Who Is the Customer?

In his Fortune magazine piece, Mathew Ingram opines: “The biggest problem is that Twitter has never had anyone with a strong vision for the product itself — at least, not since Evan Williams left — and that is certain death for a technology company, especially one where the consumer user is all-important.”

If the consumer is all-important, who is the consumer? What does this consumer want and need? Without knowing the answers to these baseline questions, demanding the vision for the product is putting the cart before the horse, which leads to being all things to all people — the antithesis of being unique.

Brand trumps product, always. Always. A product fulfills the brand’s value proposition — not the other way around.

Zero-Based Branding™

You’ve heard of zero-based budgeting, where execs must justify every line item’s existence, every year, rather than presume it should remain in the budget. I urge employing the same practice for products, and I call it Zero-Based Branding™.

Investors must require Twitter’s next CEO to justify the company’s offering, vis-à-vis the yet-to-be-identified customer, not merely add more bells and whistles to it. 

Parting Advice to CEOs

Justify every one of your company’s products under the brand’s magnifying glass. Never presume it should live. Adopt Zero-Based Branding™, companywide.

If you can’t brand-justify a product, modify it accordingly — or scrap it altogether. Of course, to do this, you must first have a strong brand: a simple, compelling value proposition that customers, investors, and reporters react to, remember, and repeat.

Twitter’s problem is obvious: it has no brand. That’s why nobody knows what to do next.

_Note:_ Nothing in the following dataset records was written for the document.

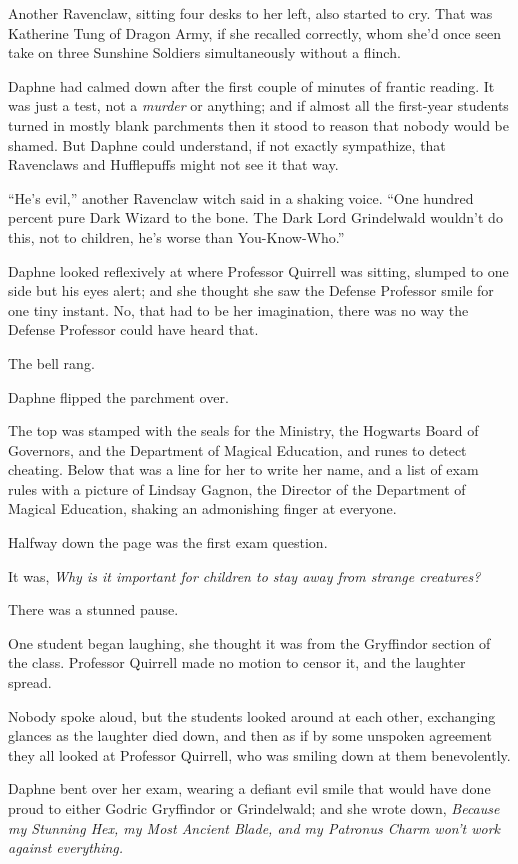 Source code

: Another Ravenclaw, sitting four desks to her left, also started to cry.
That was Katherine Tung of Dragon Army, if she recalled correctly, whom
she'd once seen take on three Sunshine Soldiers simultaneously without a
flinch.

Daphne had calmed down after the first couple of minutes of frantic
reading. It was just a test, not a \emph{murder} or anything; and if
almost all the first-year students turned in mostly blank parchments
then it stood to reason that nobody would be shamed. But Daphne could
understand, if not exactly sympathize, that Ravenclaws and Hufflepuffs
might not see it that way.

``He's evil,'' another Ravenclaw witch said in a shaking voice. ``One
hundred percent pure Dark Wizard to the bone. The Dark Lord Grindelwald
wouldn't do this, not to children, he's worse than You-Know-Who.''

Daphne looked reflexively at where Professor Quirrell was sitting,
slumped to one side but his eyes alert; and she thought she saw the
Defense Professor smile for one tiny instant. No, that had to be her
imagination, there was no way the Defense Professor could have heard
that.

The bell rang.

Daphne flipped the parchment over.

The top was stamped with the seals for the Ministry, the Hogwarts Board
of Governors, and the Department of Magical Education, and runes to
detect cheating. Below that was a line for her to write her name, and a
list of exam rules with a picture of Lindsay Gagnon, the Director of the
Department of Magical Education, shaking an admonishing finger at
everyone.

Halfway down the page was the first exam question.

It was, \emph{Why is it important for children to stay away from strange
creatures?}

There was a stunned pause.

One student began laughing, she thought it was from the Gryffindor
section of the class. Professor Quirrell made no motion to censor it,
and the laughter spread.

Nobody spoke aloud, but the students looked around at each other,
exchanging glances as the laughter died down, and then as if by some
unspoken agreement they all looked at Professor Quirrell, who was
smiling down at them benevolently.

Daphne bent over her exam, wearing a defiant evil smile that would have
done proud to either Godric Gryffindor or Grindelwald; and she wrote
down, \emph{Because my Stunning Hex, my Most Ancient Blade, and my
Patronus Charm won't work against everything.}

By the way: a name is not a brand; a logo is not a brand; a product is not a brand.

Creating a strong brand is the CEO’s #1 priority. Will Dick Costolo’s successor concur?

POSTSCRIPT #1: Business Insider: Several Possible Reasons for Twitter’s Weird CEO Shuffle

POSTSCRIPT #2: Twitter Shares Fall on Rumors of Dorsey Return as Permanent CEO

POSTSCRIPT #3: Twitter Drops Below $20 per Share (01.13.16)

POSTSCRIPT #4: Twitter Takeover Rumors Swirl (01.20.16)

POSTSCRIPT #5: Will Purge of Twitter’s Executives Fix It’s Brand? (01.20.16)

POSTSCRIPT #6: Jack Dorsey Is Still in Search of Twitter’s Brand (03.22.16)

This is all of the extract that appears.